Reputation: 681
In this example, I am creating a new empty array of Int
and I want to add certain characters from the other array into it. Originally, in my characters
array I store numbers ["1","","2","","3"]
and in this array (I might be doing this completely wrong) I want to iterate through those numbers to produce a newarray
which will have these numbers [1,2,3]
(essentially removing the spaces in between and making them of type Int
)
As far as I understand, I have created a dynamic array i.e. no specific size, but I am getting this error : fatal error: Array index out of range
and I am not sure why. Could someone clarify this for me? Thanks
do{
var data = try String(contentsOfFile: documentsDirectoryPath as String,
encoding: NSASCIIStringEncoding)
print(data)
let characters = Array(data.characters)
print(characters)
var newarray = [Int]()
for var index = 0; index <= characters.count ; ++index {
if characters[index] == " " {
index++
}
else{
newarray[index] = index
}
}
print(newarray)
}
catch{
print("error")
}
}
Upvotes: 0
Views: 2223
Reputation: 1170
Seeing from your other comments in this thread it appears you are trying to filter out spaces and commas from a string that may look like "1, 2, 3"
. Correct me if this is wrong. The completely swifty solution to this is as follows:
do {
var data = try String(contentsOfFile: documentsDirectoryPath as String, encoding: NSASCIIStringEncoding)
print(data)
let newarray = data.characters.filter { Int(String($0)) != nil }.map { Int(String($0))! }
} catch {
print("error")
}
filter
will return an array of Character
s that convert to integers. map
will then take that array and then transform each element into an integer. We have to convert the Character
to a String
type because there is no Int
constructor that takes a Character
.
Upvotes: 2
Reputation: 4393
change this line:
for var index = 0; index <= characters.count ; ++index {
to this one:
for var index = 0; index < characters.count ; ++index {
Upvotes: 0
Reputation: 5741
Another approach:
First remove all spaces from the String
, then convert it to Array
:
let trimmedData = data.stringByTrimmingCharactersInSet(NSCharacterSet.whitespaceCharacterSet())

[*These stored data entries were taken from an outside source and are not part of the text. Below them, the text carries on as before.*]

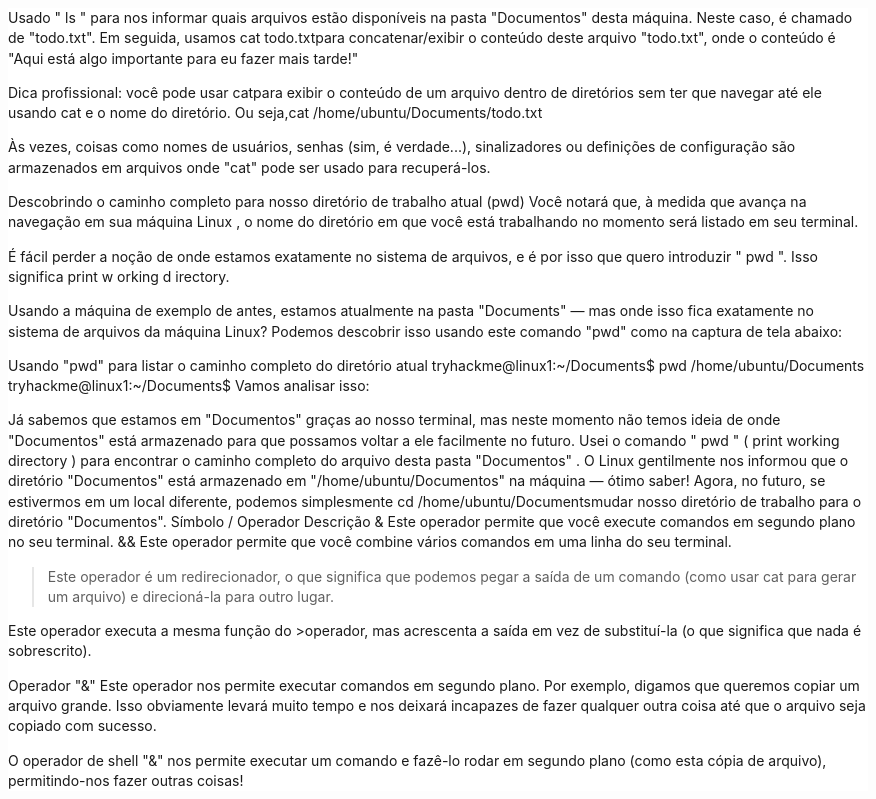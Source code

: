 Usado " ls " para nos informar quais arquivos estão disponíveis na pasta "Documentos" desta máquina. Neste caso, é chamado de "todo.txt".
Em seguida, usamos cat todo.txtpara concatenar/exibir o conteúdo deste arquivo "todo.txt", onde o conteúdo é "Aqui está algo importante para eu fazer mais tarde!"

Dica profissional: você pode usar catpara exibir o conteúdo de um arquivo dentro de diretórios sem ter que navegar até ele usando cat  e o nome do diretório. Ou seja,cat /home/ubuntu/Documents/todo.txt

Às vezes, coisas como nomes de usuários, senhas (sim, é verdade...), sinalizadores ou definições de configuração são armazenados em arquivos onde "cat" pode ser usado para recuperá-los.



Descobrindo o caminho completo para nosso diretório de trabalho atual (pwd)
Você notará que, à medida que avança na navegação em sua máquina Linux , o nome do diretório em que você está trabalhando no momento será listado em seu terminal.

É fácil perder a noção de onde estamos exatamente no sistema de arquivos, e é por isso que quero introduzir " pwd ". Isso significa print w orking d irectory.

Usando a máquina de exemplo de antes, estamos atualmente na pasta "Documents" — mas onde isso fica exatamente no sistema de arquivos da máquina Linux? Podemos descobrir isso usando este comando "pwd" como na captura de tela abaixo:

Usando "pwd" para listar o caminho completo do diretório atual
tryhackme@linux1:~/Documents$ pwd
/home/ubuntu/Documents
tryhackme@linux1:~/Documents$
Vamos analisar isso:

Já sabemos que estamos em "Documentos" graças ao nosso terminal, mas neste momento não temos ideia de onde "Documentos" está armazenado para que possamos voltar a ele facilmente no futuro.
Usei o comando " pwd " ( print working directory ) para encontrar o caminho completo do arquivo desta pasta "Documentos" .
O Linux gentilmente nos informou que o diretório "Documentos" está armazenado em "/home/ubuntu/Documentos" na máquina — ótimo saber!
Agora, no futuro, se estivermos em um local diferente, podemos simplesmente cd /home/ubuntu/Documentsmudar nosso diretório de trabalho para o diretório "Documentos".
Símbolo / Operador	Descrição
&	Este operador permite que você execute comandos em segundo plano no seu terminal.
&&	Este operador permite que você combine vários comandos em uma linha do seu terminal.
>	Este operador é um redirecionador, o que significa que podemos pegar a saída de um comando (como usar cat para gerar um arquivo) e direcioná-la para outro lugar.
>>	
Este operador executa a mesma função do >operador, mas acrescenta a saída em vez de substituí-la (o que significa que nada é sobrescrito).

Operador "&"
Este operador nos permite executar comandos em segundo plano. Por exemplo, digamos que queremos copiar um arquivo grande. Isso obviamente levará muito tempo e nos deixará incapazes de fazer qualquer outra coisa até que o arquivo seja copiado com sucesso.

O operador de shell "&" nos permite executar um comando e fazê-lo rodar em segundo plano (como esta cópia de arquivo), permitindo-nos fazer outras coisas!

let characters = Array(trimmedData.characters)
Edit: if you just want to keep the numbers:
let validNumbers = "1234567890"
let validSet = NSCharacterSet(charactersInString: validNumbers)
let trimmedData = data.stringByTrimmingCharactersInSet(validSet)
let characters = Array(trimmedData.characters)
Upvotes: 0
Reputation: 727047
You have several issues in your code, most important of which is that your approach is incorrect, because it treats a string as a collection of individual characters, while your problem calls for parsing multi-digit numbers.
A better approach is to split the array on commas, and parse integers from trimmed results, like this:
let data = "12, 23, 345"
print(data)
let newarray = data.characters.split(){$0 == ","}.map{
Int(String.init($0).stringByTrimmingCharactersInSet(NSCharacterSet.whitespaceCharacterSet()))!
}
print(newarray) // 12, 23, 345
Upvotes: 1
Reputation: 4654
Based on what you told in comments (you want to remove space chars from array and get the new one), you can achieve it like so:
let newarray = characters.filter { $0 != " " }
Upvotes: 0
Reputation: 4654
This happens because your newarray
has no capacity.
Try using append
method or create array with capacity like so:
let newarray = [Int](count:charactes.count, repeatedValue: 0)
.
P.S. Also note that you have mistake in for loop, you should use <
instead of <=
and hustling with iterator value within the loop is a bad idea, you increment this var twice when you see a space, are you sure that is intended?
And you are using two bad practices in Swift. First of all, you use C-like for-loop which will be removed in Swift 3. Same goes for ++
operators. They will be removed too.
Use for-in
and +=
instead. This will make your code more Swift-ish.